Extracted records
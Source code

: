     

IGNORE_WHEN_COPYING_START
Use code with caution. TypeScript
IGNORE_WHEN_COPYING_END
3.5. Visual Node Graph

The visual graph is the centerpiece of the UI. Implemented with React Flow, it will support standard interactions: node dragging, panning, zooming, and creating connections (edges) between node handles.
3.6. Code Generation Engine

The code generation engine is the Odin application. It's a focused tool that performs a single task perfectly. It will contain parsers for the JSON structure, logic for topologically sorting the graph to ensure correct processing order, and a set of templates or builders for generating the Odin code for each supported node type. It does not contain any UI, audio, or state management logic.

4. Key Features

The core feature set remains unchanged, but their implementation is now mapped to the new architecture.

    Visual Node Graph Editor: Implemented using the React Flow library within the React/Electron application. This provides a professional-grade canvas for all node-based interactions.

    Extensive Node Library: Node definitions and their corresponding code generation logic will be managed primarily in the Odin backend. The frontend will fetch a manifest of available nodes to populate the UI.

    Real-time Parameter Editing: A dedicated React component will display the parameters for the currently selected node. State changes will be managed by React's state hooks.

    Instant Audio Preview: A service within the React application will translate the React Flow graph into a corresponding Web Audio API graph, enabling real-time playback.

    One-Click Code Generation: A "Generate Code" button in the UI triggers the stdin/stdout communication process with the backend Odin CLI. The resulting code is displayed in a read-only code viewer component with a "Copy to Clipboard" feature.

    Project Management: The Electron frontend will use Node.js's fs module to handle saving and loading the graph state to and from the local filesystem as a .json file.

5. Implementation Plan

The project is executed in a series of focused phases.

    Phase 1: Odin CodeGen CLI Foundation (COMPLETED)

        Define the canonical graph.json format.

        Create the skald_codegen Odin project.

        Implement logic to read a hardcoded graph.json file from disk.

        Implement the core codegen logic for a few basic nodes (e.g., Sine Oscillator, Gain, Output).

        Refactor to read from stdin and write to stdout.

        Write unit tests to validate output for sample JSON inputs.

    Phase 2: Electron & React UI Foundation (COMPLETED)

---

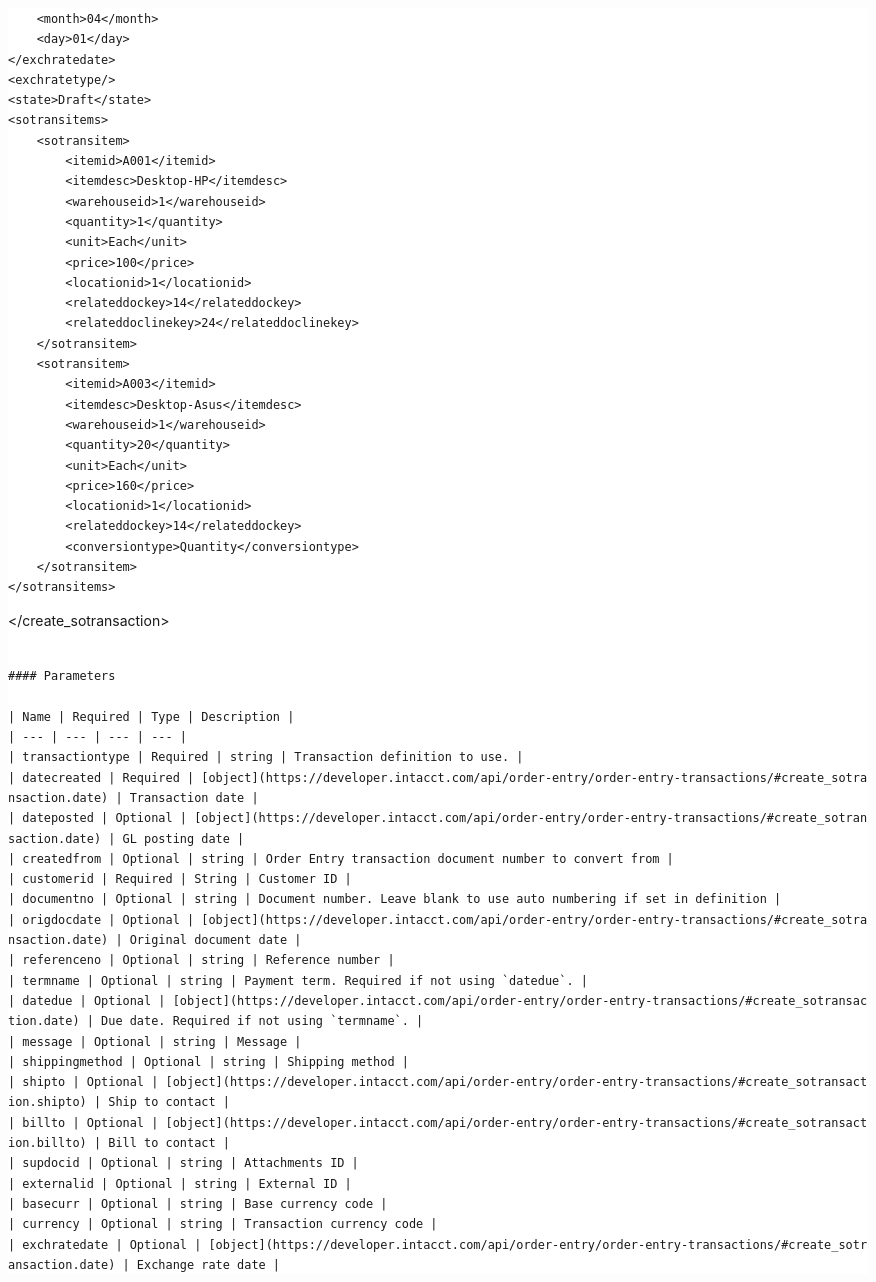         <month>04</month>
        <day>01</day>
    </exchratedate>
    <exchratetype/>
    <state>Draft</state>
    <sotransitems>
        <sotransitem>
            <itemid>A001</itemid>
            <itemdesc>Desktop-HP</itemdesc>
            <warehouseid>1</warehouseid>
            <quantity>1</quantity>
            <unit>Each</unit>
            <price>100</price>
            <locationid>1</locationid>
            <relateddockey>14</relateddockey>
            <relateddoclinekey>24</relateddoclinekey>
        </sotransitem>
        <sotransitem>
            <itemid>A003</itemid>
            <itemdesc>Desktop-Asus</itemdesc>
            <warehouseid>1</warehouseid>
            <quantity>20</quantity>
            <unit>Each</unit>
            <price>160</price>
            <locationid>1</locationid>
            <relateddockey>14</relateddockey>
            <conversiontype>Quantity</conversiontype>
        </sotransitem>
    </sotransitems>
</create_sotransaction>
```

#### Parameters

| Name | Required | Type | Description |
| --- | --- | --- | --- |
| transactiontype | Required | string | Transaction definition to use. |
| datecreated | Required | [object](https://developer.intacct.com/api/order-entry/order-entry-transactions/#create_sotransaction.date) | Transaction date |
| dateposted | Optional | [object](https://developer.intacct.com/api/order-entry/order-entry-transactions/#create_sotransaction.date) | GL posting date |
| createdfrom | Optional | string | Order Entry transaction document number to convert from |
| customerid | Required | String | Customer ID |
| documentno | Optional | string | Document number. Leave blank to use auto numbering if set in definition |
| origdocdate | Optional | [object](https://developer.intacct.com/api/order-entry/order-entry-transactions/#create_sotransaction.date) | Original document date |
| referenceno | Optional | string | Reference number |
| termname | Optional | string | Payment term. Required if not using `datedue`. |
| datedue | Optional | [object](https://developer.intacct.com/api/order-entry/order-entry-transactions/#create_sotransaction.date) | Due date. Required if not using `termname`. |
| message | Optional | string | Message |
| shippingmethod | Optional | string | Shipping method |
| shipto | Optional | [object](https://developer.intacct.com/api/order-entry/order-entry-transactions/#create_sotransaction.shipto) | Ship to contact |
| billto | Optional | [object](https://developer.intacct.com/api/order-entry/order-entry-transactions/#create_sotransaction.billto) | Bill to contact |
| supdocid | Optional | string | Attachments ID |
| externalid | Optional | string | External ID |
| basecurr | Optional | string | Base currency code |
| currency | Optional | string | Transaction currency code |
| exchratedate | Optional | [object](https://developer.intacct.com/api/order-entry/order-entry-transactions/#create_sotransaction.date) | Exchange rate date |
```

# YOUR TASK:
Scan the records above for the lines holding "Source code" and "The core feature". Transcribe those two and every line between them word for word, and no others.

# RESULT FOR THIS EXERCISE:
Source code

:     

IGNORE_WHEN_COPYING_START
Use code with caution. TypeScript
IGNORE_WHEN_COPYING_END
3.5. Visual Node Graph

The visual graph is the centerpiece of the UI. Implemented with React Flow, it will support standard interactions: node dragging, panning, zooming, and creating connections (edges) between node handles.
3.6. Code Generation Engine

The code generation engine is the Odin application. It's a focused tool that performs a single task perfectly. It will contain parsers for the JSON structure, logic for topologically sorting the graph to ensure correct processing order, and a set of templates or builders for generating the Odin code for each supported node type. It does not contain any UI, audio, or state management logic.

4. Key Features

The core feature set remains unchanged, but their implementation is now mapped to the new architecture.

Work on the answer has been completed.